When a line in the entries below contains the word "show", copy that line.

((

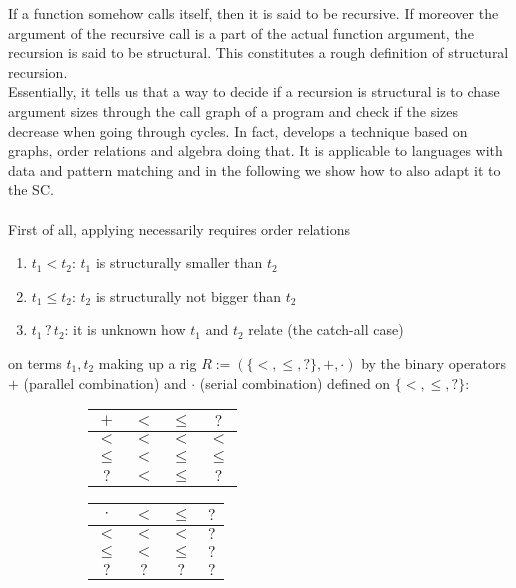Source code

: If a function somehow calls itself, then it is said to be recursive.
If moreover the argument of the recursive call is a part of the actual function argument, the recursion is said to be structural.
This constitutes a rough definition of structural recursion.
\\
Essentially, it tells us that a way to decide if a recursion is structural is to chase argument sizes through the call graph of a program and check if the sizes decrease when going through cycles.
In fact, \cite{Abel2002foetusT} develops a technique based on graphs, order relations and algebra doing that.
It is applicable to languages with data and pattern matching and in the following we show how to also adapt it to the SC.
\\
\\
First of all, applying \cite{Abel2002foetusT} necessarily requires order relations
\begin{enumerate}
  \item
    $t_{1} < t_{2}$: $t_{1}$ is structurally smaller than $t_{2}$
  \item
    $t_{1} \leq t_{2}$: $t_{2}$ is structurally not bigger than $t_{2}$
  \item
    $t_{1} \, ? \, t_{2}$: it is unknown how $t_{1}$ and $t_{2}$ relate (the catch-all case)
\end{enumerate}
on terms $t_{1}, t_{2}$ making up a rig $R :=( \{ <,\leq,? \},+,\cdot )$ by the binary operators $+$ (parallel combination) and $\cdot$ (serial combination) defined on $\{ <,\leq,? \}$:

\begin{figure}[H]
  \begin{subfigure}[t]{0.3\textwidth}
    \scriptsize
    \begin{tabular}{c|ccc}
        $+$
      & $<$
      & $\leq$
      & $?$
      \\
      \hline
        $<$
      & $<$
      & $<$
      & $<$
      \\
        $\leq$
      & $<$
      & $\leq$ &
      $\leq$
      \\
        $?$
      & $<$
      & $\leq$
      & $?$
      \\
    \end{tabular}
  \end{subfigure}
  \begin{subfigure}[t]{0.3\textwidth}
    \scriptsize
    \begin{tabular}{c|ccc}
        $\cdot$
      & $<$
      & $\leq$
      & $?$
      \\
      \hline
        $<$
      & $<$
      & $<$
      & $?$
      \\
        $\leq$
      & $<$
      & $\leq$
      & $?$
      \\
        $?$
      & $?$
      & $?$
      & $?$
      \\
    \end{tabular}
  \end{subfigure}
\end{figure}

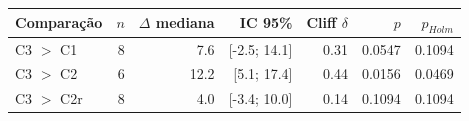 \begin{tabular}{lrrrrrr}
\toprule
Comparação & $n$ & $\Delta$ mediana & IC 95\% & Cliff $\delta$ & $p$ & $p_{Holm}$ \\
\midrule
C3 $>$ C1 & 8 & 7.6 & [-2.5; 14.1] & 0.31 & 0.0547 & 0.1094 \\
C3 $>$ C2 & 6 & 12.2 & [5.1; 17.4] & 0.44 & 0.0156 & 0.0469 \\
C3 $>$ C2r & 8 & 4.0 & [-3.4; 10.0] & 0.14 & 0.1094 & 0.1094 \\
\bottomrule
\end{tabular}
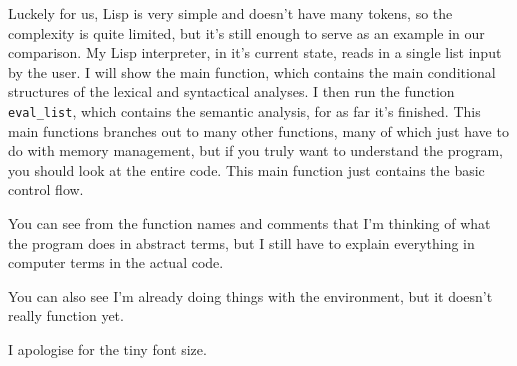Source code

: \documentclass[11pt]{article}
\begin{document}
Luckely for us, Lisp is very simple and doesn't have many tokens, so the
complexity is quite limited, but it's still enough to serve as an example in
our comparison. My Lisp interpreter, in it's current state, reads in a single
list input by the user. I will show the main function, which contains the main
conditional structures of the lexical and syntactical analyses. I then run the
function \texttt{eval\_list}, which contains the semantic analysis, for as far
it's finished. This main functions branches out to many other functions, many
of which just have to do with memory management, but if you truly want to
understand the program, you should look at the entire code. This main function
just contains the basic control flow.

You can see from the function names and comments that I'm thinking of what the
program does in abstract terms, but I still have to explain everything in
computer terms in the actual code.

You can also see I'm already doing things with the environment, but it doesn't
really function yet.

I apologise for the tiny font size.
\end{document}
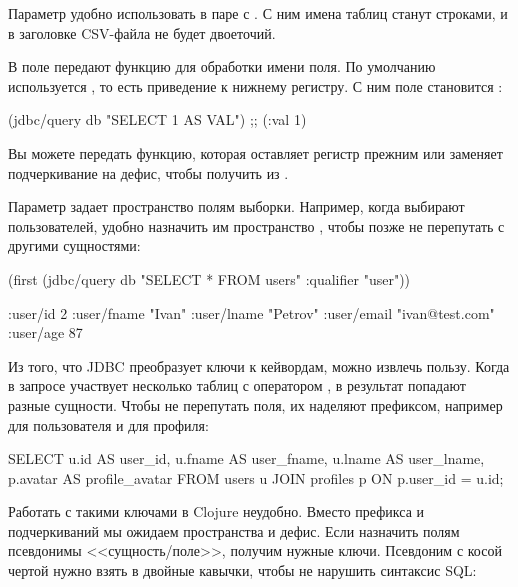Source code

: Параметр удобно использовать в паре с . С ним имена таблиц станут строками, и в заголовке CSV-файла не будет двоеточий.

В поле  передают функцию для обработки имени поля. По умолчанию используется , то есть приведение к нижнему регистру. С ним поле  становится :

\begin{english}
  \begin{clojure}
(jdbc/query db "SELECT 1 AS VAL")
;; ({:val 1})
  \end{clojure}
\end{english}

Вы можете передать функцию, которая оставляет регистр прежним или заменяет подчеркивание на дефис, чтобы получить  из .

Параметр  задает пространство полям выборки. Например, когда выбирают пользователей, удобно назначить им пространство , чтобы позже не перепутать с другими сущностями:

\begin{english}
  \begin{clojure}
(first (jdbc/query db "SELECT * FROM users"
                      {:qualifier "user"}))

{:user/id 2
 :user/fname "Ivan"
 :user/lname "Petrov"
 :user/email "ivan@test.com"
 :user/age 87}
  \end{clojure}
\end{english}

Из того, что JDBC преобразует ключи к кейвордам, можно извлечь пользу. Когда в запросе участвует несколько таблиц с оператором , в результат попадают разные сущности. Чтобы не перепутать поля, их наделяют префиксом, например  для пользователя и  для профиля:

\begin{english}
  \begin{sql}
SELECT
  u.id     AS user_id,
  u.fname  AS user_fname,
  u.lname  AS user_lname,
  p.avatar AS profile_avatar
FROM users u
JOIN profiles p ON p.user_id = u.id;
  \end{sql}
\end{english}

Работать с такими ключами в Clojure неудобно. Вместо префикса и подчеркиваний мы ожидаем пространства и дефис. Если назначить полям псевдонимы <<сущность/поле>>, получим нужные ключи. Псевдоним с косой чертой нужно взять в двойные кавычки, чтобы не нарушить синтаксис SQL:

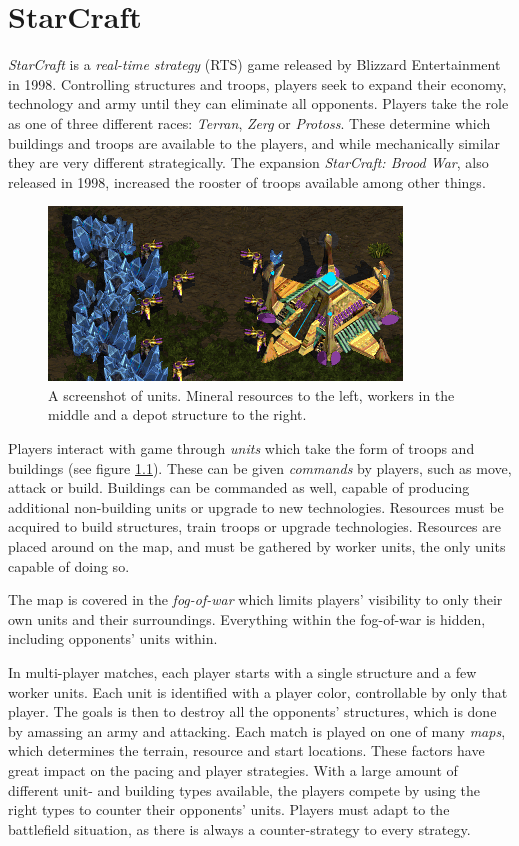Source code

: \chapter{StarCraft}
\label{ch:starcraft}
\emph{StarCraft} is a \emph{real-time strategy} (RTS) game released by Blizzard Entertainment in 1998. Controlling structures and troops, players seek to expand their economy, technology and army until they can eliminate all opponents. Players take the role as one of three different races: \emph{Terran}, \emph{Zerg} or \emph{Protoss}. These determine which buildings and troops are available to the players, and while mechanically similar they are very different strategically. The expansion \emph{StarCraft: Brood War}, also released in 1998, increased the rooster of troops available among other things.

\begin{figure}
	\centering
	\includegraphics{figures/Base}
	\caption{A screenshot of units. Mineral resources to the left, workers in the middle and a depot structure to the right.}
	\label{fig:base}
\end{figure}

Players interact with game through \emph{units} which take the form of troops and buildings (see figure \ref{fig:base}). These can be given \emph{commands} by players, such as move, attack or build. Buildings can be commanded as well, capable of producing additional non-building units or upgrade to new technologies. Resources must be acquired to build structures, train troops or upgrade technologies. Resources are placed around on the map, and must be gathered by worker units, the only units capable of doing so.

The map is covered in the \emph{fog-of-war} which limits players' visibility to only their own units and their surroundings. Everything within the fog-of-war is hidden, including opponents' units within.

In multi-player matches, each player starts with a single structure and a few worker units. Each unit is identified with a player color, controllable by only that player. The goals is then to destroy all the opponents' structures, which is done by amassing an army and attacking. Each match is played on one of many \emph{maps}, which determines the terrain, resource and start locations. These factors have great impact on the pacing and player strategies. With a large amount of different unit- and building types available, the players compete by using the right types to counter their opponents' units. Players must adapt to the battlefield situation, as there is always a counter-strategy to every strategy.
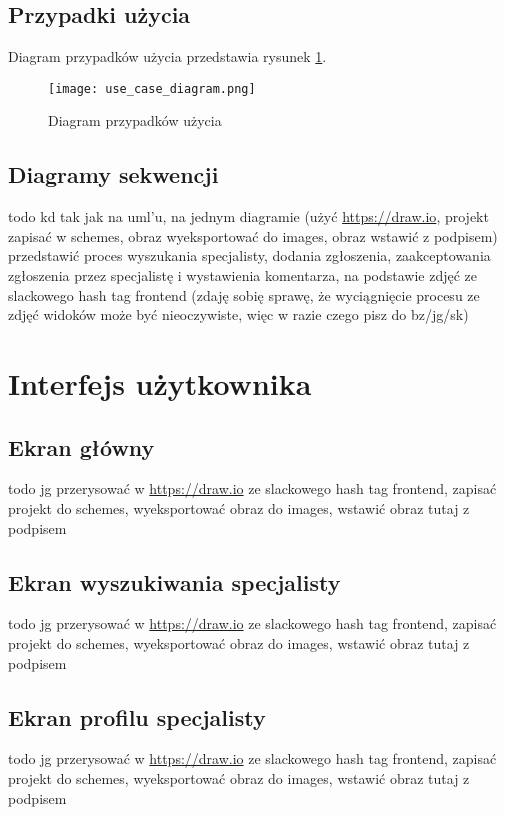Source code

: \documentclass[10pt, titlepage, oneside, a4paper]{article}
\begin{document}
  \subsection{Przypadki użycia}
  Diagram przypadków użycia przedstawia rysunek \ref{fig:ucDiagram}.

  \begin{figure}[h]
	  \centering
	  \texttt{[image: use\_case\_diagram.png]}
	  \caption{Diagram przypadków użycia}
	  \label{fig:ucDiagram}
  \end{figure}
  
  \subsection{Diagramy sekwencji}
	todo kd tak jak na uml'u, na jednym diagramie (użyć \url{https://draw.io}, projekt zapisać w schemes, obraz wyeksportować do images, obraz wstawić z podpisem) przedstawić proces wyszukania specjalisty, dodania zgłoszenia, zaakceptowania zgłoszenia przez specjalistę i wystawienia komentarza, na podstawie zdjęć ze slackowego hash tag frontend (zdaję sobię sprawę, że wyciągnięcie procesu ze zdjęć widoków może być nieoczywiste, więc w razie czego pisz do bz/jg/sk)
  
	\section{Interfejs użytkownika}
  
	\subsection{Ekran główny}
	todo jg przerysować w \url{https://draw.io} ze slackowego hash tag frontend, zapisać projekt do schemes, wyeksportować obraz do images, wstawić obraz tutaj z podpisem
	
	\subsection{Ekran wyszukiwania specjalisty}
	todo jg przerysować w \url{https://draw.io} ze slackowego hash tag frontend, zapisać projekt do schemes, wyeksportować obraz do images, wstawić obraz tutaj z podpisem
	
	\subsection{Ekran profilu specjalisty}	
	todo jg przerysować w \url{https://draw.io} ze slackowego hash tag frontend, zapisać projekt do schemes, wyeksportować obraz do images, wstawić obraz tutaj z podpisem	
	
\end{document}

))

**Finished task**
It is applicable to languages with data and pattern matching and in the following we show how to also adapt it to the SC.
list input by the user. I will show the main function, which contains the main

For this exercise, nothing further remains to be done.